There are things such as saliva that is produced by humans, someone can walk into a room and talk and leave their DNA due to saliva being in their mouth. Semen can also be left at scenes, such as sexual assaults or rapes. These types of evidence can be swabbed and collected and tested to see who they belong to by testing suspects or even victim’s DNA. One other form of trace evidence is gunshot residue. Gunshot residue can be left both on a person either victim or suspect and also on a surface. Technicians can test a suspect’s hands for gunshot residue and have the test sent off to confirm if it is or isn’t.
The case I have chosen to talk about is about a man who earned a name called “The Southside Strangler”. Timothy Spencer was known as a serial rapist and murderer who terrorized Richmond, Virginia back in 1987. Timothy Spencer at the time was pulling time in a halfway house in Richmond and was known as a burglar due to the breaking and entering’s he had committed. In 1987 there were 4 different women whom were raped and killed over a 11 week time period. Timothy Spencer’s first victim was Debbie Dudley Davis whom was murdered in her on home.
The next was a Dr. Susan Hellams, the youngest a Diane Cho, and Susan Tucker who was 44 years old. All the murders and rapes were similar however, investigators were thrown off when the last victim was raped and murdered in Arlington, Virginia instead of Richmond. Timothy Spencer was found out as the suspect by investigators by them testing semen found at each scene and testing Spencer’s DNA at a later date. One thing that really makes this case stand out compared to others is the fact that Timothy Spencer was the first person in America to be convicted of murder on DNA evidence. No one else in America had ever been charged with a crime and convicted off of DNA testing.

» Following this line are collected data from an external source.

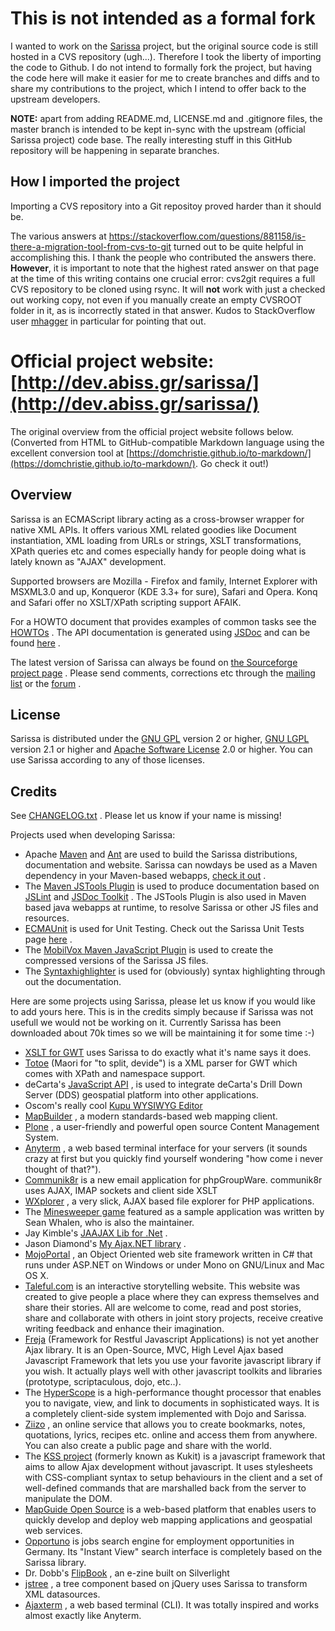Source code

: # This is not intended as a formal fork

I wanted to work on the [Sarissa](http://dev.abiss.gr/sarissa/) project,  but the original source code is still hosted in a CVS repository (ugh...). Therefore I took the liberty of importing the code to Github. I do not intend to formally fork the project, but having the code here will make it easier for me to create branches and diffs and to share my contributions to the project, which I intend to offer back to the upstream developers.

**NOTE:** apart from adding README.md, LICENSE.md and .gitignore files, the master branch is intended to be kept in-sync with the upstream (official Sarissa project) code base. The really interesting stuff in this GitHub repository will be happening in separate branches.

## How I imported the project

Importing a CVS repository into a Git repositoy proved harder than it should be.

The various answers at https://stackoverflow.com/questions/881158/is-there-a-migration-tool-from-cvs-to-git turned out to be quite helpful in accomplishing this. I thank the people who contributed the answers there. **However**, it is important to note that the highest rated answer on that page at the time of this writing contains one crucial error: cvs2git requires a full CVS repository to be cloned using rsync. It will **not** work with just a checked out working copy, not even if you manually create an empty CVSROOT folder in it, as is incorrectly stated in that answer. Kudos to StackOverflow user [mhagger](https://stackoverflow.com/users/24478/mhagger) in particular for pointing that out.

# Official project website: [http://dev.abiss.gr/sarissa/](http://dev.abiss.gr/sarissa/)

The original overview from the official project website follows below. (Converted from HTML to GitHub-compatible Markdown language using the excellent conversion tool at [https://domchristie.github.io/to-markdown/](https://domchristie.github.io/to-markdown/). Go check it out!)

## <a name="Overview"></a>Overview

Sarissa is an ECMAScript library acting as a cross-browser wrapper for native XML APIs. It offers various XML related goodies like Document instantiation, XML loading from URLs or strings, XSLT transformations, XPath queries etc and comes especially handy for people doing what is lately known as "AJAX" development.

Supported browsers are Mozilla - Firefox and family, Internet Explorer with MSXML3.0 and up, Konqueror (KDE 3.3+ for sure), Safari and Opera. Konq and Safari offer no XSLT/XPath scripting support AFAIK.

For a HOWTO document that provides examples of common tasks see the [HOWTOs](http://dev.abiss.gr/sarissa/howtos.html) . The API documentation is generated using [JSDoc](http://jsdoctoolkit.org/) and can be found [here](http://dev.abiss.gr/sarissa/jsdoc/index.html) .

The latest version of Sarissa can always be found on [the Sourceforge project page](https://sourceforge.net/projects/sarissa/) . Please send comments, corrections etc through the [mailing list](http://dev.abiss.gr/sarissa/mail-lists.html) or the [forum](https://sourceforge.net/forum/forum.php?forum_id=256492) .

## <a name="License"></a>License

Sarissa is distributed under the [GNU GPL](http://dev.abiss.gr/sarissa/licenses/gpl.txt) version 2 or higher, [GNU LGPL](http://dev.abiss.gr/sarissa/licenses/lgpl.txt) version 2.1 or higher and [Apache Software License](http://dev.abiss.gr/sarissa/licenses/asl.txt) 2.0 or higher. You can use Sarissa according to any of those licenses.

## <a name="Credits"></a>Credits

See [CHANGELOG.txt](http://dev.abiss.gr/sarissa/CHANGELOG.txt) . Please let us know if your name is missing!

Projects used when developing Sarissa:

*   Apache [Maven](http://maven.apache.org/) and [Ant](http://maven.apache.org/) are used to build the Sarissa distributions, documentation and website. Sarissa can nowdays be used as a Maven dependency in your Maven-based webapps, [check it out](http://dev.abiss.gr/sarissa/installation.html) .
*   The [Maven JSTools Plugin](http://dev.abiss.gr/mvn-jstools/) is used to produce documentation based on [JSLint](http://www.jslint.com/) and [JSDoc Toolkit](http://jsdoctoolkit.org/) . The JSTools Plugin is also used in Maven based java webapps at runtime, to resolve Sarissa or other JS files and resources.
*   [ECMAUnit](http://kupu.oscom.org/download/) is used for Unit Testing. Check out the Sarissa Unit Tests page [here](http://dev.abiss.gr/sarissa/test/testsarissa.html) .
*   The [MobilVox Maven JavaScript Plugin](http://www.mobilvox.com/projects/maven-js-plugin/) is used to create the compressed versions of the Sarissa JS files.
*   The [Syntaxhighlighter](http://code.google.com/p/syntaxhighlighter/) is used for (obviously) syntax highlighting through out the documentation.

Here are some projects using Sarissa, please let us know if you would like to add yours here. This is in the credits simply because if Sarissa was not usefull we would not be working on it. Currently Sarissa has been downloaded about 70k times so we will be maintaining it for some time :-)

*   [XSLT for GWT](http://www.ebessette.com/d/software/XSLTForGWT) uses Sarissa to do exactly what it's name says it does.
*   [Totoe](http://code.google.com/p/totoe/) (Maori for "to split, devide") is a XML parser for GWT which comes with XPath and namespace support.
*   deCarta's [JavaScript API](http://www.decarta.com/products/dds/jsapi.html) , is used to integrate deCarta's Drill Down Server (DDS) geospatial platform into other applications.
*   Oscom's really cool [Kupu WYSIWYG Editor](http://kupu.oscom.org/)
*   [MapBuilder](http://communitymapbuilder.org/) , a modern standards-based web mapping client.
*   [Plone](http://plone.org/) , a user-friendly and powerful open source Content Management System.
*   [Anyterm](http://anyterm.org/) , a web based terminal interface for your servers (it sounds crazy at first but you quickly find yourself wondering "how come i never thought of that?").
*   [Communik8r](http://communik8r.org/) is a new email application for phpGroupWare. communik8r uses AJAX, IMAP sockets and client side XSLT
*   [WXplorer](http://wxplorer.sourceforge.net/) , a very slick, AJAX based file explorer for PHP applications.
*   The [Minesweeper game](http://dev.abiss.gr/sarissa/sample-apps/minesweeper/index.html) featured as a sample application was written by Sean Whalen, who is also the maintainer.
*   Jay Kimble's [JAAJAX Lib for .Net](http://codebetter.com/blogs/jay.kimble/archive/2005/08/16/130777.aspx) .
*   Jason Diamond's [My Ajax.NET library](http://jason.diamond.name/weblog/category/my-ajax-dot-net) .
*   [MojoPortal](http://www.mojoportal.com/) , an Object Oriented web site framework written in C# that runs under ASP.NET on Windows or under Mono on GNU/Linux and Mac OS X.
*   [Taleful.com](http://www.taleful.com/) is an interactive storytelling website. This website was created to give people a place where they can express themselves and share their stories. All are welcome to come, read and post stories, share and collaborate with others in joint story projects, receive creative writing feedback and enhance their imagination.
*   [Freja](http://www.csscripting.com/) (Framework for Restful Javascript Applications) is not yet another Ajax library. It is an Open-Source, MVC, High Level Ajax based Javascript Framework that lets you use your favorite javascript library if you wish. It actually plays well with other javascript toolkits and libraries (prototype, scriptaculous, dojo, etc..).
*   The [HyperScope](http://hyperscope.org/) is a high-performance thought processor that enables you to navigate, view, and link to documents in sophisticated ways. It is a completely client-side system implemented with Dojo and Sarissa.
*   [Ziizo](http://ziizo.com/) , an online service that allows you to create bookmarks, notes, quotations, lyrics, recipes etc. online and access them from anywhere. You can also create a public page and share with the world.
*   The [KSS project](http://kssproject.org/) (formerly known as Kukit) is a javascript framework that aims to allow Ajax development without javascript. It uses stylesheets with CSS-compliant syntax to setup behaviours in the client and a set of well-defined commands that are marshalled back from the server to manipulate the DOM.
*   [MapGuide Open Source](http://mapguide.osgeo.org/) is a web-based platform that enables users to quickly develop and deploy web mapping applications and geospatial web services.
*   [Opportuno](http://www.opportuno.de/) is jobs search engine for employment opportunities in Germany. Its "Instant View" search interface is completely based on the Sarissa library.
*   Dr. Dobb's [FlipBook](http://www.ddjsilverlight.com/flipbook/) , an e-zine built on Silverlight
*   [jstree](http://code.google.com/p/jstree/) , a tree component based on jQuery uses Sarissa to transform XML datasources.
*   [Ajaxterm](http://antony.lesuisse.org/qweb/trac/wiki/AjaxTerm) , a web based terminal (CLI). It was totally inspired and works almost exactly like Anyterm.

At the time DNA testing was something that was becoming new to everyone and luckily for these investigators it helped them with getting a rapist and murderer off the streets. Timothy Spencer was again convicted and charged with the crimes he had committed and was sentenced to death. On April 27, 1994 Timothy Spencer was executed, and just a few hours prior to this his defense attempted to appeal the case to retest the evidence however, the appeal was denied.

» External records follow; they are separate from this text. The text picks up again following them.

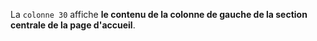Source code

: La `colonne 30` affiche **le contenu de la colonne de gauche de la section centrale de la page d'accueil**.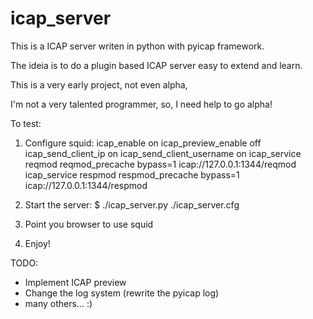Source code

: icap_server
==============

This is a ICAP server writen in python with pyicap framework.

The ideia is to do a plugin based ICAP server easy to extend and learn.

This is a very early project, not even alpha,

I'm not a very talented programmer, so, I need help to go alpha!

To test:

1) Configure squid:
icap_enable on
icap_preview_enable off
icap_send_client_ip on
icap_send_client_username on
icap_service reqmod reqmod_precache bypass=1 icap://127.0.0.1:1344/reqmod
icap_service respmod respmod_precache bypass=1 icap://127.0.0.1:1344/respmod

2) Start the server:
$ ./icap_server.py ./icap_server.cfg

3) Point you browser to use squid

4) Enjoy!

TODO:
 - Implement ICAP preview
 - Change the log system (rewrite the pyicap log)
 - many others... :)
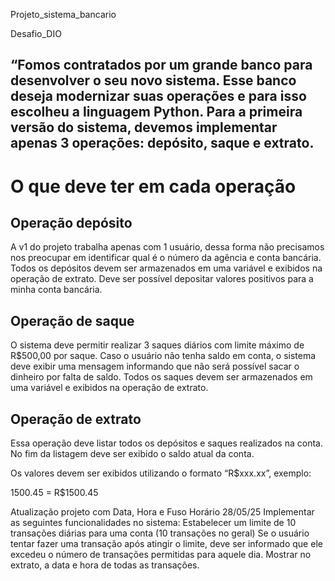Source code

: Projeto_sistema_bancario

Desafio_DIO

## “Fomos contratados por um grande banco para desenvolver o seu novo sistema. Esse banco deseja modernizar suas operações e para isso escolheu a linguagem Python. Para a primeira versão do sistema, devemos implementar apenas 3 operações: depósito, saque e extrato.

# O que deve ter em cada operação

## Operação depósito

A v1 do projeto trabalha apenas com 1 usuário, dessa forma não precisamos nos preocupar em identificar qual é o número da agência e conta bancária. 
Todos os depósitos devem ser armazenados em uma variável e exibidos na operação de extrato.
Deve ser possível depositar valores positivos para a minha conta bancária. 

## Operação de saque

O sistema deve permitir realizar 3 saques diários com limite máximo de R$500,00 por saque. 
Caso o usuário não tenha saldo em conta, o sistema deve exibir uma mensagem informando que não será possível sacar o dinheiro por falta de saldo. 
Todos os saques devem ser armazenados em uma variável e exibidos na operação de extrato.

## Operação de extrato

Essa operação deve listar todos os depósitos e saques realizados na conta. No fim da listagem deve ser exibido o saldo atual da conta.

Os valores devem ser exibidos utilizando o formato “R$xxx.xx”, exemplo:

1500.45 = R$1500.45

Atualização projeto com Data, Hora e Fuso Horário 28/05/25
Implementar as seguintes funcionalidades no sistema:
Estabelecer um limite de 10 transações diárias para uma conta (10 transações no geral)
Se o usuário tentar fazer uma transação após atingir o limite, deve ser informado que ele excedeu o número de transações permitidas para aquele dia.
Mostrar no extrato, a data e hora de todas as transações.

With knowing that trace evidence can be so many things, including the details in this case. It just shows that no matter what crime you commit there is always something that is either left or taken away from a scene that can be traced back to you. In Timothy Spencer’s case his actions caught up to him due to the ever-changing advances in technology. His DNA was there at the scene and due to his actions, he made a historical event out of his crimes that only betters the field of forensic science.

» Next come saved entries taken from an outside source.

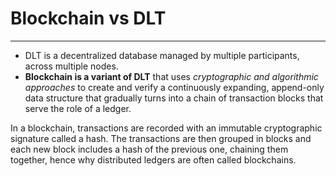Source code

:# Blockchain vs DLT
___
- DLT is a decentralized database managed by multiple participants, across multiple nodes.
- **Blockchain is a variant of DLT** that uses *cryptographic and algorithmic approaches* to create and verify a continuously expanding, append-only data structure that gradually turns into a chain of transaction blocks that serve the role of a ledger.

In a blockchain, transactions are recorded with an immutable cryptographic signature called a hash. The transactions are then grouped in blocks and each new block includes a hash of the previous one, chaining them together, hence why distributed ledgers are often called blockchains.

- Fuller, J. (n.d.). How Locard’s Exchange Principle Works. Retrieved from https://science.howstuffworks.com/locards-exchange-principle2.htm
- Holmberg, M. (2018, June 20). “The Southside Strangler:” Holmberg revisits one of the worst nightmares in RVA history. Retrieved from https://wtvr.com/2018/06/20/holmberg-revisits-one-of-the-worst-nightmares-in-rva-history/
- James, S., Nordby, J., & Bell, S. (Eds.). (2014). Forensic Science: An Introduction to Scientific and Investigative Techniques . Boca Raton, London, New York: Taylor & Francis Group.